───── DATASET EXTRACT ─────
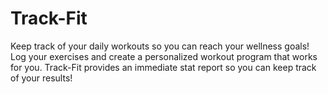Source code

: # Track-Fit
Keep track of your daily workouts so you can reach your wellness goals!  Log your exercises and create a personalized workout program that works for you.  Track-Fit provides an immediate stat report so you can keep track of your results!
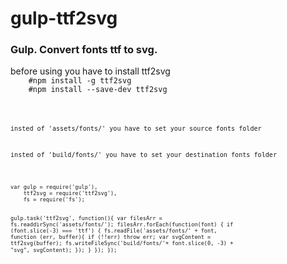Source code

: <h1>gulp-ttf2svg </h1>
<h3>Gulp. Convert fonts ttf to svg. </h3>
<p>
  before using you have to install ttf2svg 
  <code>
    #npm install -g ttf2svg
    #npm install --save-dev ttf2svg
  <code>
</p>
<p>insted of 'assets/fonts/' you have to set your source fonts folder </p>
<p>insted of 'build/fonts/' you have to set your destination fonts folder</p>
<pre>
<code>
var gulp = require('gulp'),
    ttf2svg = require('ttf2svg'),
    fs = require('fs');

gulp.task('ttf2svg', function(){
    var filesArr = fs.readdirSync('assets/fonts/');
    filesArr.forEach(function(font) {
        if (font.slice(-3) === 'ttf') {
            fs.readFile('assets/fonts/' + font, function (err, buffer){
                if (!!err) throw err;
                var svgContent = ttf2svg(buffer);
                fs.writeFileSync('build/fonts/'+ font.slice(0, -3) + "svg", svgContent);
            });
        }
    });
});
</code>
</pre>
─────
- _TASK_
Return every line of the data above exactly, and omit all pictures.

- _REPLY_
Source code

: # Track-Fit
Keep track of your daily workouts so you can reach your wellness goals!  Log your exercises and create a personalized workout program that works for you.  Track-Fit provides an immediate stat report so you can keep track of your results!
Source code

: <h1>gulp-ttf2svg </h1>
<h3>Gulp. Convert fonts ttf to svg. </h3>
<p>
  before using you have to install ttf2svg 
  <code>
    #npm install -g ttf2svg
    #npm install --save-dev ttf2svg
  <code>
</p>
<p>insted of 'assets/fonts/' you have to set your source fonts folder </p>
<p>insted of 'build/fonts/' you have to set your destination fonts folder</p>
<pre>
<code>
var gulp = require('gulp'),
    ttf2svg = require('ttf2svg'),
    fs = require('fs');

gulp.task('ttf2svg', function(){
    var filesArr = fs.readdirSync('assets/fonts/');
    filesArr.forEach(function(font) {
        if (font.slice(-3) === 'ttf') {
            fs.readFile('assets/fonts/' + font, function (err, buffer){
                if (!!err) throw err;
                var svgContent = ttf2svg(buffer);
                fs.writeFileSync('build/fonts/'+ font.slice(0, -3) + "svg", svgContent);
            });
        }
    });
});
</code>
</pre>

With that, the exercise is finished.